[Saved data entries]
"""

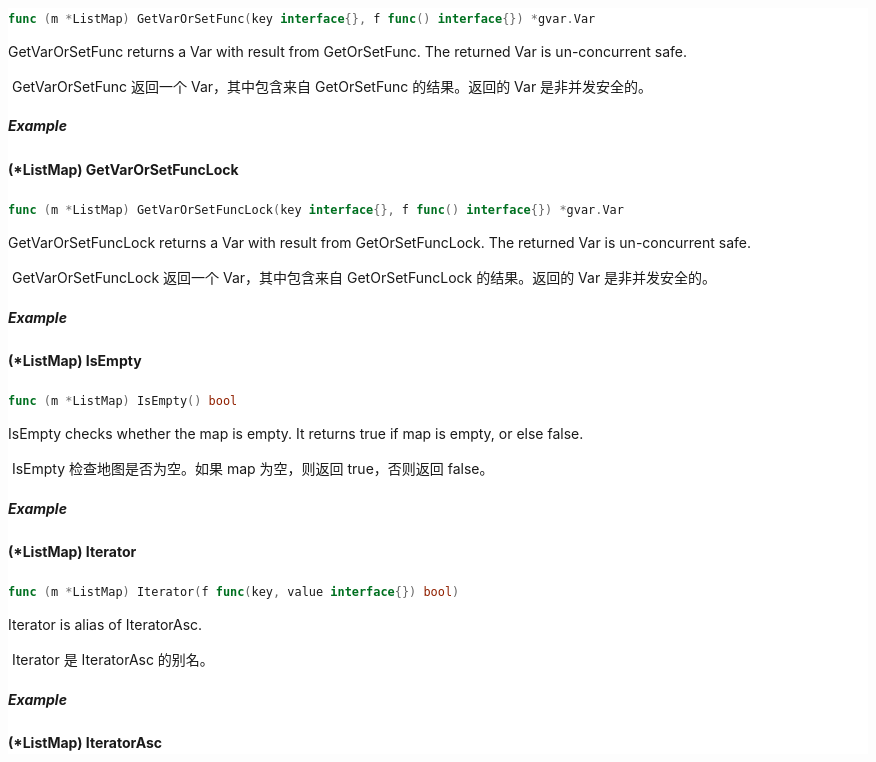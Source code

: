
 ```go
func (m *ListMap) GetVarOrSetFunc(key interface{}, f func() interface{}) *gvar.Var
```

GetVarOrSetFunc returns a Var with result from GetOrSetFunc. The returned Var is un-concurrent safe.

​	GetVarOrSetFunc 返回一个 Var，其中包含来自 GetOrSetFunc 的结果。返回的 Var 是非并发安全的。

##### Example

``` go
```

#### (*ListMap) GetVarOrSetFuncLock

```go
func (m *ListMap) GetVarOrSetFuncLock(key interface{}, f func() interface{}) *gvar.Var
```

GetVarOrSetFuncLock returns a Var with result from GetOrSetFuncLock. The returned Var is un-concurrent safe.

​	GetVarOrSetFuncLock 返回一个 Var，其中包含来自 GetOrSetFuncLock 的结果。返回的 Var 是非并发安全的。

##### Example

``` go
```

#### (*ListMap) IsEmpty

```go
func (m *ListMap) IsEmpty() bool
```

IsEmpty checks whether the map is empty. It returns true if map is empty, or else false.

​	IsEmpty 检查地图是否为空。如果 map 为空，则返回 true，否则返回 false。

##### Example

``` go
```

#### (*ListMap) Iterator

```go
func (m *ListMap) Iterator(f func(key, value interface{}) bool)
```

Iterator is alias of IteratorAsc.

​	Iterator 是 IteratorAsc 的别名。

##### Example

``` go
```

#### (*ListMap) IteratorAsc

"""

When you return the records, keep every word unchanged and drop the pictures.

Source code

:
 ```go
func (m *ListMap) GetVarOrSetFunc(key interface{}, f func() interface{}) *gvar.Var
```

GetVarOrSetFunc returns a Var with result from GetOrSetFunc. The returned Var is un-concurrent safe.

​	GetVarOrSetFunc 返回一个 Var，其中包含来自 GetOrSetFunc 的结果。返回的 Var 是非并发安全的。

##### Example

``` go
```

#### (*ListMap) GetVarOrSetFuncLock

```go
func (m *ListMap) GetVarOrSetFuncLock(key interface{}, f func() interface{}) *gvar.Var
```

GetVarOrSetFuncLock returns a Var with result from GetOrSetFuncLock. The returned Var is un-concurrent safe.

​	GetVarOrSetFuncLock 返回一个 Var，其中包含来自 GetOrSetFuncLock 的结果。返回的 Var 是非并发安全的。

##### Example

``` go
```

#### (*ListMap) IsEmpty

```go
func (m *ListMap) IsEmpty() bool
```

IsEmpty checks whether the map is empty. It returns true if map is empty, or else false.

​	IsEmpty 检查地图是否为空。如果 map 为空，则返回 true，否则返回 false。

##### Example

``` go
```

#### (*ListMap) Iterator

```go
func (m *ListMap) Iterator(f func(key, value interface{}) bool)
```

Iterator is alias of IteratorAsc.

​	Iterator 是 IteratorAsc 的别名。

##### Example

``` go
```

#### (*ListMap) IteratorAsc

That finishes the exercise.